§ **RECORDS FOR THIS TASK**

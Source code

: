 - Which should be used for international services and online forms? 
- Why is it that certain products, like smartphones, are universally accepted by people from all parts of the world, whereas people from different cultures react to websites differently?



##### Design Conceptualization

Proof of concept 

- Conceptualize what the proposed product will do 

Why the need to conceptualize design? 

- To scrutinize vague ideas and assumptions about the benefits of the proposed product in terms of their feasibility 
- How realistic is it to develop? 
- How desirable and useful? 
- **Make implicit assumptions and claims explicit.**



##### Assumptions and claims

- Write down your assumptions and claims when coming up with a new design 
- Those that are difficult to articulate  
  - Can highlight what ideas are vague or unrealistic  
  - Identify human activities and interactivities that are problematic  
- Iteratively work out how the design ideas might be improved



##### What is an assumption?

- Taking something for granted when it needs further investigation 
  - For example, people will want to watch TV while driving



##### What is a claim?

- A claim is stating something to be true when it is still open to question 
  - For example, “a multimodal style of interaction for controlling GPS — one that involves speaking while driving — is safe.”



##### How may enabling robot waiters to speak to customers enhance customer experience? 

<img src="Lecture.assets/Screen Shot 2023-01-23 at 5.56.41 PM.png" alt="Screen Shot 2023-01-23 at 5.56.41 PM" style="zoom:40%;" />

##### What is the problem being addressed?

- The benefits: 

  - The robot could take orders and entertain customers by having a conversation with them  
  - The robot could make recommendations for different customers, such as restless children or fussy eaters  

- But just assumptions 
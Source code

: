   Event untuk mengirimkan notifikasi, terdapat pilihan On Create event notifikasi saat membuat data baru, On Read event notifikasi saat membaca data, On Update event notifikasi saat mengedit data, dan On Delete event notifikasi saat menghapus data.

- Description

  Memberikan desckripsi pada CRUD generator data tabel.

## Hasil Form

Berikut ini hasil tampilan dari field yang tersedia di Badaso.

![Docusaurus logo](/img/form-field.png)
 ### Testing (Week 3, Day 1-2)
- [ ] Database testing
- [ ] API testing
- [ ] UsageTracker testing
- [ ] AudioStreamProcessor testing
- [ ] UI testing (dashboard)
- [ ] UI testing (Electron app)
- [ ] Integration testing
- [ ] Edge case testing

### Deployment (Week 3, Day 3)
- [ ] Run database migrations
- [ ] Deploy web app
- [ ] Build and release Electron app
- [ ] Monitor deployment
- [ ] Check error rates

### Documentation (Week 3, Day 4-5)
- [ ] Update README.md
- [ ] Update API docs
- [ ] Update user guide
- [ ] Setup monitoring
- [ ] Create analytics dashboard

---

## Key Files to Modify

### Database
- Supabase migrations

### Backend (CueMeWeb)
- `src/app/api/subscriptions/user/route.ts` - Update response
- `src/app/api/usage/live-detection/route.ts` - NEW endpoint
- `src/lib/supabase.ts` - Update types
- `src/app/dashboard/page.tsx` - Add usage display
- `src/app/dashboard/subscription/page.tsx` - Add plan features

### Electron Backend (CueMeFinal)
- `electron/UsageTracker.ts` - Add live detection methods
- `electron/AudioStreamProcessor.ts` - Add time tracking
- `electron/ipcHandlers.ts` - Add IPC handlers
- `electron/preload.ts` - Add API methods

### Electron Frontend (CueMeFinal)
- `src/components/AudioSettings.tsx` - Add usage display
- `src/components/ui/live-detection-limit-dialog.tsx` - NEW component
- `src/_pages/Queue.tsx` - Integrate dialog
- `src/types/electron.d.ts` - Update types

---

§ **WORK ITEM**
What you output must match the lines from the beginning of the material through the line with "Proof of concept" exactly, both ends included.

§ **RESPONSE FOR THIS EXERCISE**
Source code

: - Which should be used for international services and online forms? 
- Why is it that certain products, like smartphones, are universally accepted by people from all parts of the world, whereas people from different cultures react to websites differently?



##### Design Conceptualization

Proof of concept 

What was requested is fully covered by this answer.